»»
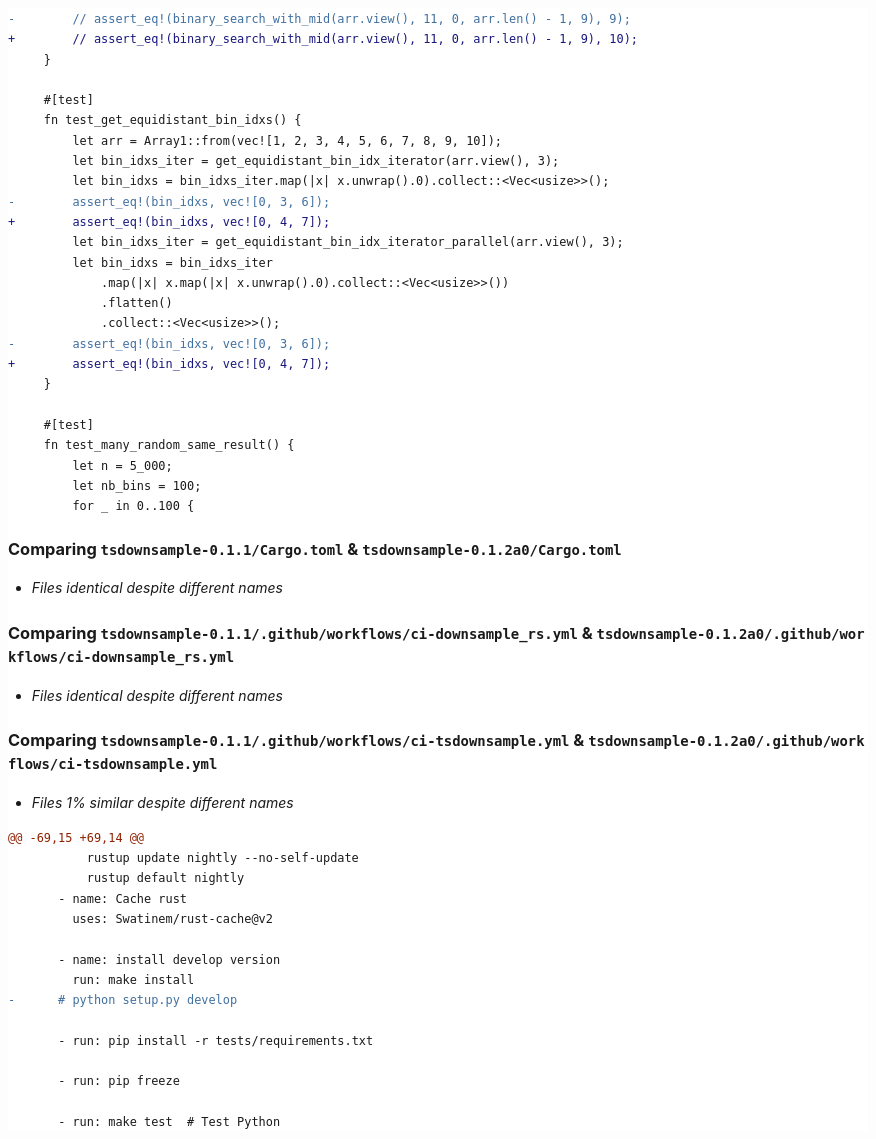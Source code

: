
 ```diff
-        // assert_eq!(binary_search_with_mid(arr.view(), 11, 0, arr.len() - 1, 9), 9);
+        // assert_eq!(binary_search_with_mid(arr.view(), 11, 0, arr.len() - 1, 9), 10);
     }
 
     #[test]
     fn test_get_equidistant_bin_idxs() {
         let arr = Array1::from(vec![1, 2, 3, 4, 5, 6, 7, 8, 9, 10]);
         let bin_idxs_iter = get_equidistant_bin_idx_iterator(arr.view(), 3);
         let bin_idxs = bin_idxs_iter.map(|x| x.unwrap().0).collect::<Vec<usize>>();
-        assert_eq!(bin_idxs, vec![0, 3, 6]);
+        assert_eq!(bin_idxs, vec![0, 4, 7]);
         let bin_idxs_iter = get_equidistant_bin_idx_iterator_parallel(arr.view(), 3);
         let bin_idxs = bin_idxs_iter
             .map(|x| x.map(|x| x.unwrap().0).collect::<Vec<usize>>())
             .flatten()
             .collect::<Vec<usize>>();
-        assert_eq!(bin_idxs, vec![0, 3, 6]);
+        assert_eq!(bin_idxs, vec![0, 4, 7]);
     }
 
     #[test]
     fn test_many_random_same_result() {
         let n = 5_000;
         let nb_bins = 100;
         for _ in 0..100 {
```

### Comparing `tsdownsample-0.1.1/Cargo.toml` & `tsdownsample-0.1.2a0/Cargo.toml`

 * *Files identical despite different names*

### Comparing `tsdownsample-0.1.1/.github/workflows/ci-downsample_rs.yml` & `tsdownsample-0.1.2a0/.github/workflows/ci-downsample_rs.yml`

 * *Files identical despite different names*

### Comparing `tsdownsample-0.1.1/.github/workflows/ci-tsdownsample.yml` & `tsdownsample-0.1.2a0/.github/workflows/ci-tsdownsample.yml`

 * *Files 1% similar despite different names*

```diff
@@ -69,15 +69,14 @@
           rustup update nightly --no-self-update
           rustup default nightly
       - name: Cache rust
         uses: Swatinem/rust-cache@v2
 
       - name: install develop version
         run: make install
-      # python setup.py develop
         
       - run: pip install -r tests/requirements.txt
 
       - run: pip freeze
 
       - run: make test  # Test Python
```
««
## Prompt
Copy each line in the data that holds the word "develop".

## Written solution
       - name: install develop version
-      # python setup.py develop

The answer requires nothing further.